[Start of section]

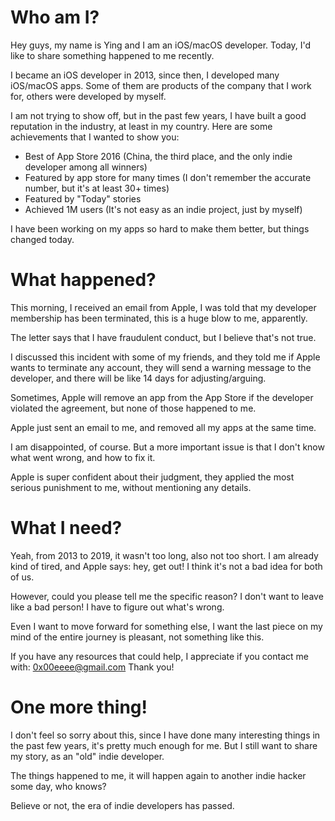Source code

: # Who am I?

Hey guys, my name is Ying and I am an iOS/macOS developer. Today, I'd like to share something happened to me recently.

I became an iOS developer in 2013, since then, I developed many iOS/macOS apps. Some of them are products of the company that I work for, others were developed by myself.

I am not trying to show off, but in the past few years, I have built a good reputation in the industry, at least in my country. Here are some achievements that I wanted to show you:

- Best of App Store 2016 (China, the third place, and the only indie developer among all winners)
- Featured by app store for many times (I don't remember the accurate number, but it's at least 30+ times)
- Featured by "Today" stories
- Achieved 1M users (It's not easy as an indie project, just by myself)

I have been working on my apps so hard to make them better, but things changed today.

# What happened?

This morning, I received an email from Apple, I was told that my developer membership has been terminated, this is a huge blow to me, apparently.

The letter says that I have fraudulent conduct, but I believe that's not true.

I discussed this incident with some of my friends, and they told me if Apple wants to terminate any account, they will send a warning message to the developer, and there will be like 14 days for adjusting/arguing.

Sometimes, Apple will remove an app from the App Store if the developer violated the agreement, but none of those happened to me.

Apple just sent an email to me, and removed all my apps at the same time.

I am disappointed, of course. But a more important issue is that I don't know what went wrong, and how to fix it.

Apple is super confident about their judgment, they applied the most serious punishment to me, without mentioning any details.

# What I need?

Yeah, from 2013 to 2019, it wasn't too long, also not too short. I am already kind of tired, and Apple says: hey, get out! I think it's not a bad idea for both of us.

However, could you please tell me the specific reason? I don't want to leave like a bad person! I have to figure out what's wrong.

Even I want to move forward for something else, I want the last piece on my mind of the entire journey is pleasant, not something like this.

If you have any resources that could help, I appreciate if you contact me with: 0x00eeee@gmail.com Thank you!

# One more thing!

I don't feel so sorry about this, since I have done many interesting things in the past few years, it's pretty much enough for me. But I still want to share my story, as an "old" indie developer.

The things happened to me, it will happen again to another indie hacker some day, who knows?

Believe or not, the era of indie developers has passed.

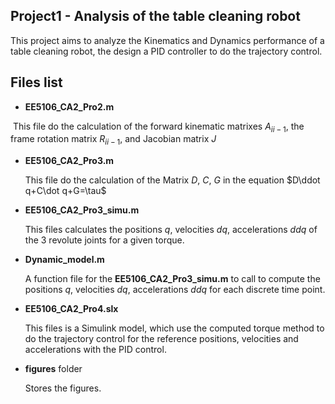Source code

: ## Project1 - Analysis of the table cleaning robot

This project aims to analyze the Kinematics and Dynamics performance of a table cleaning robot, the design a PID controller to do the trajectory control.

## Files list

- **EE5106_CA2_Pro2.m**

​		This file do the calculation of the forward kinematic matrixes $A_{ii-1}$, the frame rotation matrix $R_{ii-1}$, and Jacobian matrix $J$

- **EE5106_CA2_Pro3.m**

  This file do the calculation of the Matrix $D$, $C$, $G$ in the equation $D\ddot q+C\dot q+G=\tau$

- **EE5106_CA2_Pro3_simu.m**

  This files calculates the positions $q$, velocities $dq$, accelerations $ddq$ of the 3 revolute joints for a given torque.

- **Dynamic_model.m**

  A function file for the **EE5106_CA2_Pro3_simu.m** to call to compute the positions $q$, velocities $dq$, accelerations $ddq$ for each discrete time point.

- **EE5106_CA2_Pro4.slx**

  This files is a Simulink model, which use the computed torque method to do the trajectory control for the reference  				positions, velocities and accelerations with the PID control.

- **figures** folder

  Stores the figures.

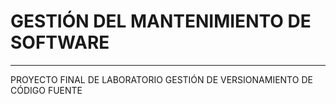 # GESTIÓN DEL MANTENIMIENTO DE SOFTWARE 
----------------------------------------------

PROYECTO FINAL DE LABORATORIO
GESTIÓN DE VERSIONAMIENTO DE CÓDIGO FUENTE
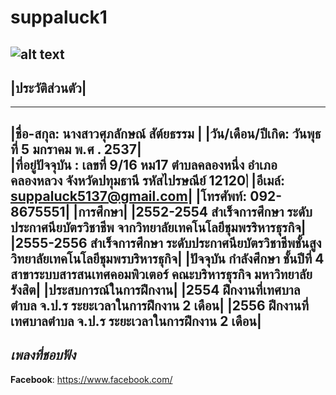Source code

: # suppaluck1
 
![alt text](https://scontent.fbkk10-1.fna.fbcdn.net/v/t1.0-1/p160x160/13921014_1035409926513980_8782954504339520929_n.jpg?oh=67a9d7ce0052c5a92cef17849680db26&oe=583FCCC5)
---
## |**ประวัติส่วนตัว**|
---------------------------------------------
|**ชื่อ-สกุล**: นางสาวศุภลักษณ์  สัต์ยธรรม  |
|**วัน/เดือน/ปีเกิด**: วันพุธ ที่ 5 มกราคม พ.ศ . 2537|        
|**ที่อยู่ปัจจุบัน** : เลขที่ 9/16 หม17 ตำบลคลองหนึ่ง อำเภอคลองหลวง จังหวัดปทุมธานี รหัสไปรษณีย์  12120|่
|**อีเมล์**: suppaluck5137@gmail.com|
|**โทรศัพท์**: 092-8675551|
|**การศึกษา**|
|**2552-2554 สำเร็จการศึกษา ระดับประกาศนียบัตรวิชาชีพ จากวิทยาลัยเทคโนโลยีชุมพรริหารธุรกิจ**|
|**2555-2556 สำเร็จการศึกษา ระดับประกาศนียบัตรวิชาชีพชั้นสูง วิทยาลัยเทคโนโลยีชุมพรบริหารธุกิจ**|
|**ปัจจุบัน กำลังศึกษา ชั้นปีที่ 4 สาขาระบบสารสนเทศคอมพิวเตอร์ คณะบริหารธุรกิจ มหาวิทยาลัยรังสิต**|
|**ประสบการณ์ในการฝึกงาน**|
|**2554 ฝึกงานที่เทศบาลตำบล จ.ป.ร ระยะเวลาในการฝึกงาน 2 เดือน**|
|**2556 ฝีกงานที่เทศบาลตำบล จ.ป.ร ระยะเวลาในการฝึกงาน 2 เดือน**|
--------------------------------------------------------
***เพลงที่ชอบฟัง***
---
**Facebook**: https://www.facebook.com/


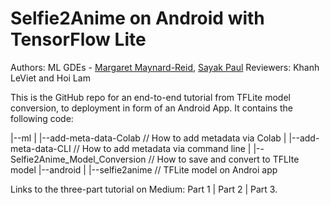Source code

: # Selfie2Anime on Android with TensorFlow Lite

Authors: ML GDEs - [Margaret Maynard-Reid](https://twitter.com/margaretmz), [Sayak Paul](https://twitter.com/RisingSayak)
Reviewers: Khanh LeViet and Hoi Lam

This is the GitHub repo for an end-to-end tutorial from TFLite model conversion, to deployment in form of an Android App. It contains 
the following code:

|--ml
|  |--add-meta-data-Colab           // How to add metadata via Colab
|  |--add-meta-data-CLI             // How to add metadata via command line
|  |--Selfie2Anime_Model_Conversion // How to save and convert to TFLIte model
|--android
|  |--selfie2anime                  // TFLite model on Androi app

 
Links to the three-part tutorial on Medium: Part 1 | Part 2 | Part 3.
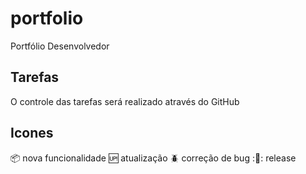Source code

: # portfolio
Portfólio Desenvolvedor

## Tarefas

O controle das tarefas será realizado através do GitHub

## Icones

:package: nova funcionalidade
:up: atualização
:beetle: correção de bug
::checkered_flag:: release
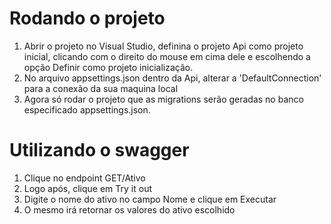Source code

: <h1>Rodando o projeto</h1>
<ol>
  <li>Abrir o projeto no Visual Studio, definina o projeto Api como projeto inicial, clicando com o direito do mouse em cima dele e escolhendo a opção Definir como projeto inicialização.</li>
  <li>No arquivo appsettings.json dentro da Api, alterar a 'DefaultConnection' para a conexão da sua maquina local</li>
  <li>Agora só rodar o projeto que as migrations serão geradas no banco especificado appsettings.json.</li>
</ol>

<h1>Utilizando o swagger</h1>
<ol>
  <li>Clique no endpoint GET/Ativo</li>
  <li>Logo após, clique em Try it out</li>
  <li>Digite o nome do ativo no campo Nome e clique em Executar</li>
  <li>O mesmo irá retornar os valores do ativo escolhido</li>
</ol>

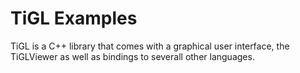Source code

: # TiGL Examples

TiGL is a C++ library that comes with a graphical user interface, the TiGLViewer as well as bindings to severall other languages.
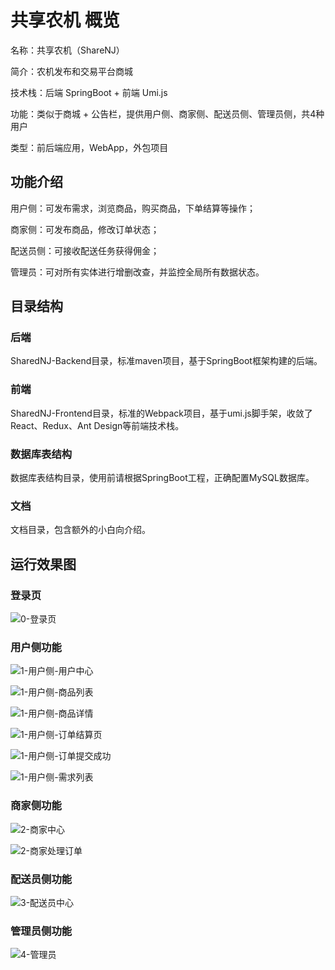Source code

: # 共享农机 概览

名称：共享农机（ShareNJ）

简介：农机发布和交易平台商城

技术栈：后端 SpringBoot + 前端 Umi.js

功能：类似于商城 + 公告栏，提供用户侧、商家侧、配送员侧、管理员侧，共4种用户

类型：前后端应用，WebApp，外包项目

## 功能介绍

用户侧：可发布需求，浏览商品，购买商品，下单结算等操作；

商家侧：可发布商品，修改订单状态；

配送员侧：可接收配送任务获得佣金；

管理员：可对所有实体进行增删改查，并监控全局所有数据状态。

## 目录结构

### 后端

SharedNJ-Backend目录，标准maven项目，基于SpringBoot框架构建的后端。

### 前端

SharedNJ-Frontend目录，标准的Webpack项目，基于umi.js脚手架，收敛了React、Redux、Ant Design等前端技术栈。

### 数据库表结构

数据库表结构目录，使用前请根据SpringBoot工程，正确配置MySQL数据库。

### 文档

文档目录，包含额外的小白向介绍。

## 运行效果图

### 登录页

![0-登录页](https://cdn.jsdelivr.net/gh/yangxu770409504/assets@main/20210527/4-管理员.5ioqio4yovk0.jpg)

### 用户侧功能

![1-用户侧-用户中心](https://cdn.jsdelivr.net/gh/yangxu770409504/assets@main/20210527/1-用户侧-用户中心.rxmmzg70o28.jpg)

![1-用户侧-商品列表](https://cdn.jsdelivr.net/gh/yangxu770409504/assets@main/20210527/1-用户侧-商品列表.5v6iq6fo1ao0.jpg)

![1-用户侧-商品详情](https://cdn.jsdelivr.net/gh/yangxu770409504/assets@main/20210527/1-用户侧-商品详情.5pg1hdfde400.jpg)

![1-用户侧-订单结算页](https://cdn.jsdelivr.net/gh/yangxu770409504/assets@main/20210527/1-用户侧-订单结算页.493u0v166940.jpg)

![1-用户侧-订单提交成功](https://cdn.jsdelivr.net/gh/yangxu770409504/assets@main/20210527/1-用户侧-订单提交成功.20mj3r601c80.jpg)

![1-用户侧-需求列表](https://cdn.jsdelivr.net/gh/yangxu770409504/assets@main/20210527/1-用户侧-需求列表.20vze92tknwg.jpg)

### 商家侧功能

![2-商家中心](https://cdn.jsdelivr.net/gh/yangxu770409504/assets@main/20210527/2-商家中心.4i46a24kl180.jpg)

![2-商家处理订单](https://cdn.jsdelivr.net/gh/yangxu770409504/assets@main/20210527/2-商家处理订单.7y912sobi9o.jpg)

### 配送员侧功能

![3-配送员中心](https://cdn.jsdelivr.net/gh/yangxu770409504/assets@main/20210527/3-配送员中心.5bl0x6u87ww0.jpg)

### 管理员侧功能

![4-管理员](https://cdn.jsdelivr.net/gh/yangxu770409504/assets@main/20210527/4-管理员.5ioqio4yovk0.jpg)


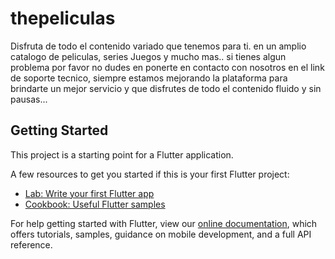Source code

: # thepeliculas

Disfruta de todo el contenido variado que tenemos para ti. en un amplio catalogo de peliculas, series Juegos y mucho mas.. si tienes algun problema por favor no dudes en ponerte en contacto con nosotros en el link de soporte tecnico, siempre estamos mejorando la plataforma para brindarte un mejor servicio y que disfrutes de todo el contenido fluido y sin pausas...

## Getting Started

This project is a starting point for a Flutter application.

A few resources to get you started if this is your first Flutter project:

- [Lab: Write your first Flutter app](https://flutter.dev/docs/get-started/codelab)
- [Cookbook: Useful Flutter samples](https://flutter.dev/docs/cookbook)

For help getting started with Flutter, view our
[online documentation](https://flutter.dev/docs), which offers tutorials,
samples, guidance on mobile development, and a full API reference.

[End of section]

* [Exercise] From the records above, copy only the lines running from the line containing "A function file" to the line containing "with TensorFlow Lite", both ends included. Leave the pictures out.

* [Answer to the exercise]
  A function file for the **EE5106_CA2_Pro3_simu.m** to call to compute the positions $q$, velocities $dq$, accelerations $ddq$ for each discrete time point.

- **EE5106_CA2_Pro4.slx**

  This files is a Simulink model, which use the computed torque method to do the trajectory control for the reference  				positions, velocities and accelerations with the PID control.

- **figures** folder

  Stores the figures.

 # GESTIÓN DEL MANTENIMIENTO DE SOFTWARE 
----------------------------------------------

PROYECTO FINAL DE LABORATORIO
GESTIÓN DE VERSIONAMIENTO DE CÓDIGO FUENTE
Source code

: # suppaluck1
 
![alt text](https://scontent.fbkk10-1.fna.fbcdn.net/v/t1.0-1/p160x160/13921014_1035409926513980_8782954504339520929_n.jpg?oh=67a9d7ce0052c5a92cef17849680db26&oe=583FCCC5)
---
## |**ประวัติส่วนตัว**|
---------------------------------------------
|**ชื่อ-สกุล**: นางสาวศุภลักษณ์  สัต์ยธรรม  |
|**วัน/เดือน/ปีเกิด**: วันพุธ ที่ 5 มกราคม พ.ศ . 2537|        
|**ที่อยู่ปัจจุบัน** : เลขที่ 9/16 หม17 ตำบลคลองหนึ่ง อำเภอคลองหลวง จังหวัดปทุมธานี รหัสไปรษณีย์  12120|่
|**อีเมล์**: suppaluck5137@gmail.com|
|**โทรศัพท์**: 092-8675551|
|**การศึกษา**|
|**2552-2554 สำเร็จการศึกษา ระดับประกาศนียบัตรวิชาชีพ จากวิทยาลัยเทคโนโลยีชุมพรริหารธุรกิจ**|
|**2555-2556 สำเร็จการศึกษา ระดับประกาศนียบัตรวิชาชีพชั้นสูง วิทยาลัยเทคโนโลยีชุมพรบริหารธุกิจ**|
|**ปัจจุบัน กำลังศึกษา ชั้นปีที่ 4 สาขาระบบสารสนเทศคอมพิวเตอร์ คณะบริหารธุรกิจ มหาวิทยาลัยรังสิต**|
|**ประสบการณ์ในการฝึกงาน**|
|**2554 ฝึกงานที่เทศบาลตำบล จ.ป.ร ระยะเวลาในการฝึกงาน 2 เดือน**|
|**2556 ฝีกงานที่เทศบาลตำบล จ.ป.ร ระยะเวลาในการฝึกงาน 2 เดือน**|
--------------------------------------------------------
***เพลงที่ชอบฟัง***
---
**Facebook**: https://www.facebook.com/


Source code

: # Selfie2Anime on Android with TensorFlow Lite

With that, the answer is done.